Your final option for operating your LLC is to run it as an S corporation, which you can do if your business has multiple owners/shareholders, although not more than 100. An S corporation is sort of a combination of a corporation and pass-through entity, as no corporate income taxes are levied on the LLC's profits, yet no self-employment taxes are, either. Running your LLC as an S corporation is generally a good option if you and your co-owners intend to take some or all of the profits out of the business [sources: Dahl, Entrepreneur]. Here's how it works.
Like LLCs-as-C-corporations, LLCs-as-S-corporations can make cash payments to owners via wages or dividends. Any wages or salaries paid must be fair -- e.g., the industry standard -- and not an amount artificially high or low. The LLC is also responsible for FICA (Federal Insurance Contributions Act) taxes, such as Medicare and Social Security and other withholding requirements.

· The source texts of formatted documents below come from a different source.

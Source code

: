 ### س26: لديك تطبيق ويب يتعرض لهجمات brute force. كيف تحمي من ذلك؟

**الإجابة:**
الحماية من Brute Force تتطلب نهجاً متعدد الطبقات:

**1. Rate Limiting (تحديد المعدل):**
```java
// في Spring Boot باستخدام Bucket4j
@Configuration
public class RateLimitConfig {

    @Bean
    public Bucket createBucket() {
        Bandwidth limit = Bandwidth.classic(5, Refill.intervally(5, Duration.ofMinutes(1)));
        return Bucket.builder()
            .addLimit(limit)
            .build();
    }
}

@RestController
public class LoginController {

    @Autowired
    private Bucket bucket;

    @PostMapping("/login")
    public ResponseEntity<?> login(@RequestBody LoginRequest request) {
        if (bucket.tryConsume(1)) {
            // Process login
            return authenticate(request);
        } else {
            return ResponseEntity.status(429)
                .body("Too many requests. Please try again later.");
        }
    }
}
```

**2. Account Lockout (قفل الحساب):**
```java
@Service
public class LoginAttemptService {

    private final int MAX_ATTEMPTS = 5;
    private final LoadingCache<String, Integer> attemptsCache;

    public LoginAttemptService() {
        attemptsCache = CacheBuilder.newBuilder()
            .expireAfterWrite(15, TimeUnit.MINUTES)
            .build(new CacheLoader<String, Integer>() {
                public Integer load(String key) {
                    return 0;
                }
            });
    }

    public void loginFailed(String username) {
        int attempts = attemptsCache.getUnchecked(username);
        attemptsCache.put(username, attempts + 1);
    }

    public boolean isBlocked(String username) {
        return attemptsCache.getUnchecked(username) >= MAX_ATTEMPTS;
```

At year's end, any cash profits that aren't paid out via wages and salaries are then parceled out equally to owner/shareholders as dividends. The dividends are considered passive dividend income, and are taxed on the co-owners' individual income tax returns at a lower rate than their income is. If the business registers a loss, each co-owner would include her share of the loss on her individual income tax returns. The LLC then files an 1120S tax return (U.S. Income Tax Return for an S Corporation) [sources: BizFilings, Dahl].

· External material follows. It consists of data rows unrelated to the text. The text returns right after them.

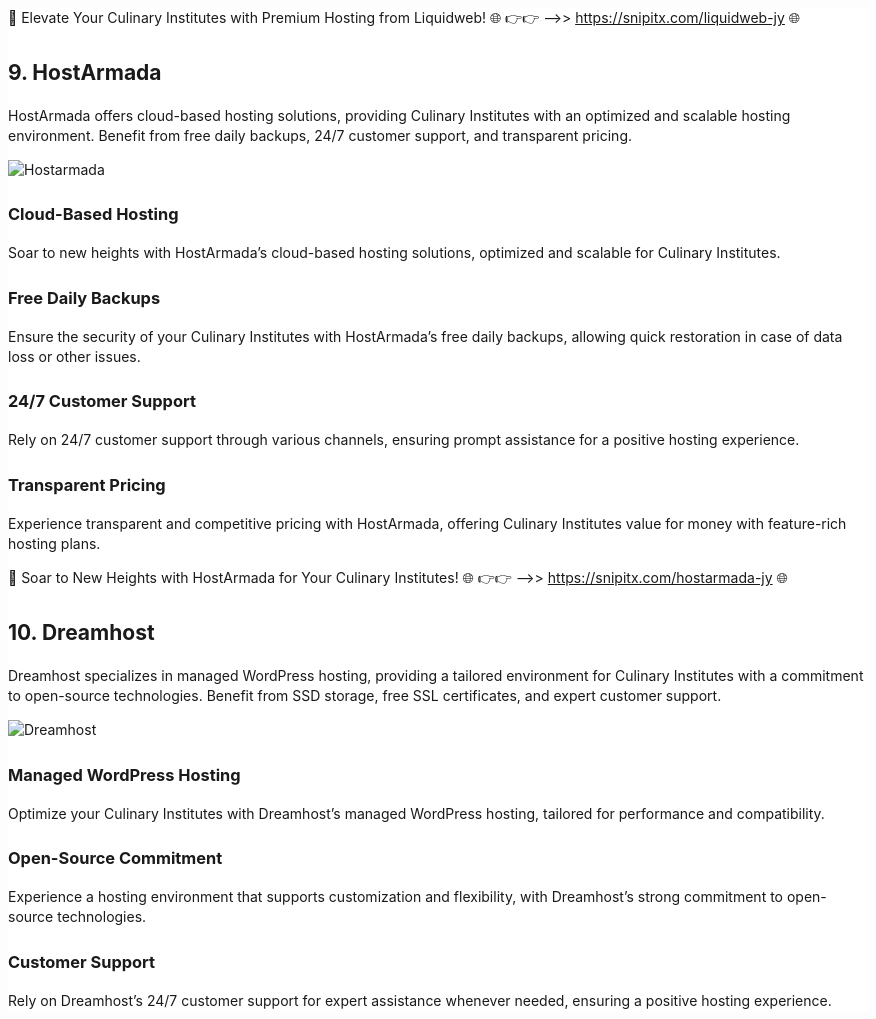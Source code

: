 🚀 Elevate Your Culinary Institutes with Premium Hosting from Liquidweb! 🌐
👉👉 -->> https://snipitx.com/liquidweb-jy 🌐

## 9. HostArmada

HostArmada offers cloud-based hosting solutions, providing Culinary Institutes with an optimized and scalable hosting environment. Benefit from free daily backups, 24/7 customer support, and transparent pricing.

![Hostarmada](https://i.imgur.com/KFbdf3o.jpeg "Hostarmada Hosting")

### Cloud-Based Hosting
Soar to new heights with HostArmada’s cloud-based hosting solutions, optimized and scalable for Culinary Institutes.

### Free Daily Backups
Ensure the security of your Culinary Institutes with HostArmada’s free daily backups, allowing quick restoration in case of data loss or other issues.

### 24/7 Customer Support
Rely on 24/7 customer support through various channels, ensuring prompt assistance for a positive hosting experience.

### Transparent Pricing
Experience transparent and competitive pricing with HostArmada, offering Culinary Institutes value for money with feature-rich hosting plans.

🚀 Soar to New Heights with HostArmada for Your Culinary Institutes! 🌐
👉👉 -->> https://snipitx.com/hostarmada-jy 🌐

## 10. Dreamhost

Dreamhost specializes in managed WordPress hosting, providing a tailored environment for Culinary Institutes with a commitment to open-source technologies. Benefit from SSD storage, free SSL certificates, and expert customer support.

![Dreamhost](https://i.imgur.com/rXIg8ip.jpeg "Dreamhost Hosting")

### Managed WordPress Hosting
Optimize your Culinary Institutes with Dreamhost’s managed WordPress hosting, tailored for performance and compatibility.

### Open-Source Commitment
Experience a hosting environment that supports customization and flexibility, with Dreamhost’s strong commitment to open-source technologies.

### Customer Support
Rely on Dreamhost’s 24/7 customer support for expert assistance whenever needed, ensuring a positive hosting experience.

One final point about LLCs as S corporations, which is also true for LLCs as C corporations, is that they can issue stock options and ownership plans, which may be beneficial. But tax law also requires both types of corporations to follow more procedures, such as creating bylaws, holding formal board meetings, taking accurate minutes and so forth.
Taxes are never a simple issue, nor is determining the best structure for your business. If you think forming an LLC will save you money, consult with an expert such as your accountant, who will be able to help guide you.